I realize I can no longer feel my fingers. Wind-burnt, frozen, we begin the hike back to the car and turn up the heater as high as it will go. Grateful for the warmth. But still…glad to have been a part of the life of the prairie for a moment. Content to have been present to our “landscape of home.”
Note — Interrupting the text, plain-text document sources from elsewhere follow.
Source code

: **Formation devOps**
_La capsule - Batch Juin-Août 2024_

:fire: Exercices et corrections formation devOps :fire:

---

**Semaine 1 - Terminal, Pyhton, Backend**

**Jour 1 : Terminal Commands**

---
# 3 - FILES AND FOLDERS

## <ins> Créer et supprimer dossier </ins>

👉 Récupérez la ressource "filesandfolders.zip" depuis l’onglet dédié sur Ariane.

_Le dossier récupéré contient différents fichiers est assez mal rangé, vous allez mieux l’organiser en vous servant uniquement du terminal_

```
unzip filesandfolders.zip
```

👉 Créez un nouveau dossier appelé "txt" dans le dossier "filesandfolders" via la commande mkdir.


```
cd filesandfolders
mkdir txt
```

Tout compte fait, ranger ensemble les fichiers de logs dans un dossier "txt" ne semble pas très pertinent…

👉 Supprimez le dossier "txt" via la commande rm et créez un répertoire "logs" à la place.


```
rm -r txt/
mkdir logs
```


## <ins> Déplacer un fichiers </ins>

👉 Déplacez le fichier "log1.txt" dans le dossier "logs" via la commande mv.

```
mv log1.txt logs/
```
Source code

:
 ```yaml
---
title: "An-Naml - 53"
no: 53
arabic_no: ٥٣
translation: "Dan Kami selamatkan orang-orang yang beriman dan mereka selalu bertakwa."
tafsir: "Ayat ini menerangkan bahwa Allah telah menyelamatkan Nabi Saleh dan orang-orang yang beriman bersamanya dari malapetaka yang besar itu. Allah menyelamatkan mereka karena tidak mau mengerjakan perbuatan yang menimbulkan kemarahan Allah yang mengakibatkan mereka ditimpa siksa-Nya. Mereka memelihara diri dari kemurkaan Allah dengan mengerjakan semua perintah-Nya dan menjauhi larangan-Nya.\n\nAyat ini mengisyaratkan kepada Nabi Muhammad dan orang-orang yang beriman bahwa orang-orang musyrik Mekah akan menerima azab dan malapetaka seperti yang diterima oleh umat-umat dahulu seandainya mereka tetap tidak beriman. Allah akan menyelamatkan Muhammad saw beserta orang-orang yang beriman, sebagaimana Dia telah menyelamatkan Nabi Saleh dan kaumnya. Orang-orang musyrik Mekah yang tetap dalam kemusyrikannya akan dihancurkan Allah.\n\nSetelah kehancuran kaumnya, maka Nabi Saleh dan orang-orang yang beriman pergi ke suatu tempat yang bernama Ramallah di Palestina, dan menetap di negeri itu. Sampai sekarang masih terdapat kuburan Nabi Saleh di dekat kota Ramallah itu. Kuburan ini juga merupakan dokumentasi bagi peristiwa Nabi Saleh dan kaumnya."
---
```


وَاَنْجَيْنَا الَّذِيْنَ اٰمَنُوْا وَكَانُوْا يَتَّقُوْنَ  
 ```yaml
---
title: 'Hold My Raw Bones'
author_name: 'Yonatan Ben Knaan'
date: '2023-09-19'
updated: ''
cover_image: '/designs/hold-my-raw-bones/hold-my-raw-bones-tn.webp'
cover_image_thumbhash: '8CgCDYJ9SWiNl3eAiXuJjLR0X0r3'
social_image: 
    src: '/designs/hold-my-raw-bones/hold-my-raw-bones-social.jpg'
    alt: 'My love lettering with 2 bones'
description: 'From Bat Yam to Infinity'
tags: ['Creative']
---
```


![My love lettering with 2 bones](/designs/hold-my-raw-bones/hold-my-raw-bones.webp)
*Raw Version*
And… ready for that hot chocolate and those library books.

****

Novelist and poet Martha Ostenso (1900-1963) immigrated with  her family from Norway to Manitoba, then Minnesota. After living in New York City, she moved to Los Angeles and became a screenwriter. She died of complications from alcoholism.  The Wild Geese (1924) is her best-known novel, and, as her publisher writes, “Set on the windswept prairies, it is…a poignant evocation of loneliness… .”

*****

All photos copyright Cindy Crosby, and taken this week at Springbrook Prairie Forest Preserve, Naperville, IL, except where noted (top to bottom): snowfall at the intersection of the collections and wetland prairie plantings on the West Side of The Morton Arboretum in Lisle, IL; super wolf blood moon eclipse over author’s backyard prairie, Glen Ellyn, IL; gray-headed coneflowers (Ratibida pinnata), trail through the tallgrass; red-tailed hawk (Buteo jamaicensis); red-tailed hawk (Buteo jamaicensis); ball gall on goldenrod (probably either Solidago canadensis or Solidago altisissima) made by the goldenrod gall fly (Eurosta solidaginis); bur oak (Quercus macrocarpa) in the tallgrass;  blue shadows and spent wildflowers and prairie grasses; possibly mouse or  vole tracks in the snow; prairie wetlands; looking west on the prairie.

Thanks to Jennifer Crosby Buono, who explained the lake effect snow cloud formations to me that we saw to the east, and provided me with the link in the post.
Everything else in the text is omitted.